- What you are asked to do:
With the images removed, repeat the data below exactly.

- Entries provided:
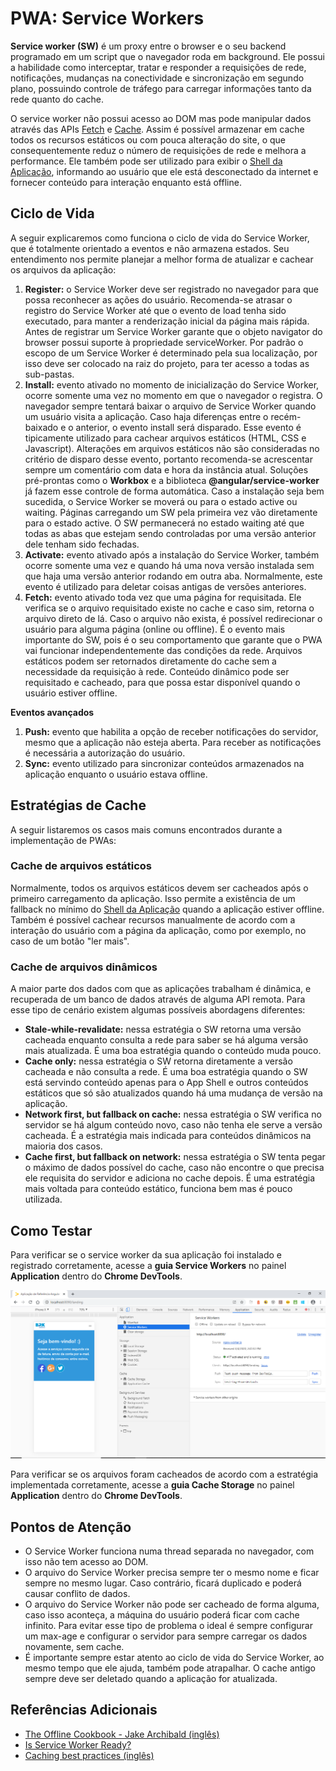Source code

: # PWA: Service Workers

**Service worker (SW)** é um proxy entre o browser e o seu backend programado em um script que o navegador roda em background. Ele possui a habilidade como interceptar, tratar e responder a requisições de rede, notificações, mudanças na conectividade e sincronização em segundo plano, possuindo controle de tráfego para carregar informações tanto da rede quanto do cache.

O service worker não possui acesso ao DOM mas pode manipular dados através das APIs [Fetch]() e [Cache](). Assim é possível armazenar em cache todos os recursos estáticos ou com pouca alteração do site, o que consequentemente reduz o número de requisições de rede e melhora a performance. Ele também pode ser utilizado para exibir o [Shell da Aplicação](./PWA_APP_SHELL.md), informando ao usuário que ele está desconectado da internet e fornecer conteúdo para interação enquanto está offline.

## Ciclo de Vida

A seguir explicaremos como funciona o ciclo de vida do Service Worker, que é totalmente orientado a eventos e não armazena estados. Seu entendimento nos permite planejar a melhor forma de atualizar e cachear os arquivos da aplicação:

1. **Register:** o Service Worker deve ser registrado no navegador para que possa reconhecer as ações do usuário. Recomenda-se atrasar o registro do Service Worker até que o evento de load tenha sido executado, para manter a renderização inicial da página mais rápida. Antes de registrar um Service Worker garante que o objeto navigator do browser possui suporte à propriedade serviceWorker. Por padrão o escopo de um Service Worker é determinado pela sua localização, por isso deve ser colocado na raiz do projeto, para ter acesso a todas as sub-pastas.
2. **Install:** evento ativado no momento de inicialização do Service Worker, ocorre somente uma vez no momento em que o navegador o registra. O navegador sempre tentará baixar o arquivo de Service Worker quando um usuário visita a aplicação. Caso haja diferenças entre o recém-baixado e o anterior, o evento install será disparado. Esse evento é tipicamente utilizado para cachear arquivos estáticos (HTML, CSS e Javascript). Alterações em arquivos estáticos não são consideradas no critério de disparo desse evento, portanto recomenda-se acrescentar sempre um comentário com data e hora da instância atual. Soluções pré-prontas como o **Workbox** e a biblioteca **@angular/service-worker** já fazem esse controle de forma automática. Caso a instalação seja bem sucedida, o Service Worker se moverá ou para o estado active ou waiting. Páginas carregando um SW pela primeira vez vão diretamente para o estado active. O SW permanecerá no estado waiting até que todas as abas que estejam sendo controladas por uma versão anterior dele tenham sido fechadas.
3. **Activate:** evento ativado após a instalação do Service Worker, também ocorre somente uma vez e quando há uma nova versão instalada sem que haja uma versão anterior rodando em outra aba. Normalmente, este evento é utilizado para deletar coisas antigas de versões anteriores.
4. **Fetch:** evento ativado toda vez que uma página for requisitada. Ele verifica se o arquivo requisitado existe no cache e caso sim, retorna o arquivo direto de lá. Caso o arquivo não exista, é possível redirecionar o usuário para alguma página (online ou offline). É o evento mais importante do SW, pois é o seu comportamento que garante que o PWA vai funcionar independentemente das condições da rede. Arquivos estáticos podem ser retornados diretamente do cache sem a necessidade da requisição à rede. Conteúdo dinâmico pode ser requisitado e cacheado, para que possa estar disponível quando o usuário estiver offline.

**Eventos avançados**

1. **Push:** evento que habilita a opção de receber notificações do servidor, mesmo que a aplicação não esteja aberta. Para receber as notificações é necessária a autorização do usuário.
2. **Sync:** evento utilizado para sincronizar conteúdos armazenados na aplicação enquanto o usuário estava offline.

## Estratégias de Cache

A seguir listaremos os casos mais comuns encontrados durante a implementação de PWAs:

### Cache de arquivos estáticos

Normalmente, todos os arquivos estáticos devem ser cacheados após o primeiro carregamento da aplicação. Isso permite a existência de um fallback no mínimo do [Shell da Aplicação](https://developers.google.com/web/fundamentals/architecture/app-shell) quando a aplicação estiver offline. Também é possível cachear recursos manualmente de acordo com a interação do usuário com a página da aplicação, como por exemplo, no caso de um botão "ler mais".

### Cache de arquivos dinâmicos

A maior parte dos dados com que as aplicações trabalham é dinâmica, e recuperada de um banco de dados através de alguma API remota. Para esse tipo de cenário existem algumas possíveis abordagens diferentes:

- **Stale-while-revalidate:** nessa estratégia o SW retorna uma versão cacheada enquanto consulta a rede para saber se há alguma versão mais atualizada. É uma boa estratégia quando o conteúdo muda pouco.
- **Cache only:** nessa estratégia o SW retorna diretamente a versão cacheada e não consulta a rede. É uma boa estratégia quando o SW está servindo conteúdo apenas para o App Shell e outros conteúdos estáticos que só são atualizados quando há uma mudança de versão na aplicação.
- **Network first, but fallback on cache:** nessa estratégia o SW verifica no servidor se há algum conteúdo novo, caso não tenha ele serve a versão cacheada. É a estratégia mais indicada para conteúdos dinâmicos na maioria dos casos.
- **Cache first, but fallback on network:** nessa estratégia o SW tenta pegar o máximo de dados possível do cache, caso não encontre o que precisa ele requisita do servidor e adiciona no cache depois. É uma estratégia mais voltada para conteúdo estático, funciona bem mas é pouco utilizada.

## Como Testar

Para verificar se o service worker da sua aplicação foi instalado e registrado corretamente, acesse a **guia Service Workers** no painel **Application** dentro do **Chrome DevTools**.

![Service Worker no Chrome DevTools](./imgs/pwa-app-sw.png)

Para verificar se os arquivos foram cacheados de acordo com a estratégia implementada corretamente, acesse a **guia Cache Storage** no painel **Application** dentro do **Chrome DevTools**.

## Pontos de Atenção

- O Service Worker funciona numa thread separada no navegador, com isso não tem acesso ao DOM.
- O arquivo do Service Worker precisa sempre ter o mesmo nome e ficar sempre no mesmo lugar. Caso contrário, ficará duplicado e poderá causar conflito de dados.
- O arquivo do Service Worker não pode ser cacheado de forma alguma, caso isso aconteça, a máquina do usuário poderá ficar com cache infinito. Para evitar esse tipo de problema o ideal é sempre configurar um max-age e configurar o servidor para sempre carregar os dados novamente, sem cache.
- É importante sempre estar atento ao ciclo de vida do Service Worker, ao mesmo tempo que ele ajuda, também pode atrapalhar. O cache antigo sempre deve ser deletado quando a aplicação for atualizada.

## Referências Adicionais

- [The Offline Cookbook - Jake Archibald (inglês)](https://developers.google.com/web/fundamentals/instant-and-offline/offline-cookbook)
- [Is Service Worker Ready?](https://jakearchibald.github.io/isserviceworkerready/)
- [Caching best practices (inglês)](https://jakearchibald.com/2016/caching-best-practices/)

- Expected answer:
Source code

: # PWA: Service Workers

**Service worker (SW)** é um proxy entre o browser e o seu backend programado em um script que o navegador roda em background. Ele possui a habilidade como interceptar, tratar e responder a requisições de rede, notificações, mudanças na conectividade e sincronização em segundo plano, possuindo controle de tráfego para carregar informações tanto da rede quanto do cache.

O service worker não possui acesso ao DOM mas pode manipular dados através das APIs [Fetch]() e [Cache](). Assim é possível armazenar em cache todos os recursos estáticos ou com pouca alteração do site, o que consequentemente reduz o número de requisições de rede e melhora a performance. Ele também pode ser utilizado para exibir o [Shell da Aplicação](./PWA_APP_SHELL.md), informando ao usuário que ele está desconectado da internet e fornecer conteúdo para interação enquanto está offline.

## Ciclo de Vida

A seguir explicaremos como funciona o ciclo de vida do Service Worker, que é totalmente orientado a eventos e não armazena estados. Seu entendimento nos permite planejar a melhor forma de atualizar e cachear os arquivos da aplicação:

1. **Register:** o Service Worker deve ser registrado no navegador para que possa reconhecer as ações do usuário. Recomenda-se atrasar o registro do Service Worker até que o evento de load tenha sido executado, para manter a renderização inicial da página mais rápida. Antes de registrar um Service Worker garante que o objeto navigator do browser possui suporte à propriedade serviceWorker. Por padrão o escopo de um Service Worker é determinado pela sua localização, por isso deve ser colocado na raiz do projeto, para ter acesso a todas as sub-pastas.
2. **Install:** evento ativado no momento de inicialização do Service Worker, ocorre somente uma vez no momento em que o navegador o registra. O navegador sempre tentará baixar o arquivo de Service Worker quando um usuário visita a aplicação. Caso haja diferenças entre o recém-baixado e o anterior, o evento install será disparado. Esse evento é tipicamente utilizado para cachear arquivos estáticos (HTML, CSS e Javascript). Alterações em arquivos estáticos não são consideradas no critério de disparo desse evento, portanto recomenda-se acrescentar sempre um comentário com data e hora da instância atual. Soluções pré-prontas como o **Workbox** e a biblioteca **@angular/service-worker** já fazem esse controle de forma automática. Caso a instalação seja bem sucedida, o Service Worker se moverá ou para o estado active ou waiting. Páginas carregando um SW pela primeira vez vão diretamente para o estado active. O SW permanecerá no estado waiting até que todas as abas que estejam sendo controladas por uma versão anterior dele tenham sido fechadas.
3. **Activate:** evento ativado após a instalação do Service Worker, também ocorre somente uma vez e quando há uma nova versão instalada sem que haja uma versão anterior rodando em outra aba. Normalmente, este evento é utilizado para deletar coisas antigas de versões anteriores.
4. **Fetch:** evento ativado toda vez que uma página for requisitada. Ele verifica se o arquivo requisitado existe no cache e caso sim, retorna o arquivo direto de lá. Caso o arquivo não exista, é possível redirecionar o usuário para alguma página (online ou offline). É o evento mais importante do SW, pois é o seu comportamento que garante que o PWA vai funcionar independentemente das condições da rede. Arquivos estáticos podem ser retornados diretamente do cache sem a necessidade da requisição à rede. Conteúdo dinâmico pode ser requisitado e cacheado, para que possa estar disponível quando o usuário estiver offline.

**Eventos avançados**

1. **Push:** evento que habilita a opção de receber notificações do servidor, mesmo que a aplicação não esteja aberta. Para receber as notificações é necessária a autorização do usuário.
2. **Sync:** evento utilizado para sincronizar conteúdos armazenados na aplicação enquanto o usuário estava offline.

## Estratégias de Cache

A seguir listaremos os casos mais comuns encontrados durante a implementação de PWAs:

### Cache de arquivos estáticos

Normalmente, todos os arquivos estáticos devem ser cacheados após o primeiro carregamento da aplicação. Isso permite a existência de um fallback no mínimo do [Shell da Aplicação](https://developers.google.com/web/fundamentals/architecture/app-shell) quando a aplicação estiver offline. Também é possível cachear recursos manualmente de acordo com a interação do usuário com a página da aplicação, como por exemplo, no caso de um botão "ler mais".

### Cache de arquivos dinâmicos

A maior parte dos dados com que as aplicações trabalham é dinâmica, e recuperada de um banco de dados através de alguma API remota. Para esse tipo de cenário existem algumas possíveis abordagens diferentes:

- **Stale-while-revalidate:** nessa estratégia o SW retorna uma versão cacheada enquanto consulta a rede para saber se há alguma versão mais atualizada. É uma boa estratégia quando o conteúdo muda pouco.
- **Cache only:** nessa estratégia o SW retorna diretamente a versão cacheada e não consulta a rede. É uma boa estratégia quando o SW está servindo conteúdo apenas para o App Shell e outros conteúdos estáticos que só são atualizados quando há uma mudança de versão na aplicação.
- **Network first, but fallback on cache:** nessa estratégia o SW verifica no servidor se há algum conteúdo novo, caso não tenha ele serve a versão cacheada. É a estratégia mais indicada para conteúdos dinâmicos na maioria dos casos.
- **Cache first, but fallback on network:** nessa estratégia o SW tenta pegar o máximo de dados possível do cache, caso não encontre o que precisa ele requisita do servidor e adiciona no cache depois. É uma estratégia mais voltada para conteúdo estático, funciona bem mas é pouco utilizada.

## Como Testar

Para verificar se o service worker da sua aplicação foi instalado e registrado corretamente, acesse a **guia Service Workers** no painel **Application** dentro do **Chrome DevTools**.

![Service Worker no Chrome DevTools](./imgs/pwa-app-sw.png)

Para verificar se os arquivos foram cacheados de acordo com a estratégia implementada corretamente, acesse a **guia Cache Storage** no painel **Application** dentro do **Chrome DevTools**.

## Pontos de Atenção

- O Service Worker funciona numa thread separada no navegador, com isso não tem acesso ao DOM.
- O arquivo do Service Worker precisa sempre ter o mesmo nome e ficar sempre no mesmo lugar. Caso contrário, ficará duplicado e poderá causar conflito de dados.
- O arquivo do Service Worker não pode ser cacheado de forma alguma, caso isso aconteça, a máquina do usuário poderá ficar com cache infinito. Para evitar esse tipo de problema o ideal é sempre configurar um max-age e configurar o servidor para sempre carregar os dados novamente, sem cache.
- É importante sempre estar atento ao ciclo de vida do Service Worker, ao mesmo tempo que ele ajuda, também pode atrapalhar. O cache antigo sempre deve ser deletado quando a aplicação for atualizada.

## Referências Adicionais

- [The Offline Cookbook - Jake Archibald (inglês)](https://developers.google.com/web/fundamentals/instant-and-offline/offline-cookbook)
- [Is Service Worker Ready?](https://jakearchibald.github.io/isserviceworkerready/)
- [Caching best practices (inglês)](https://jakearchibald.com/2016/caching-best-practices/)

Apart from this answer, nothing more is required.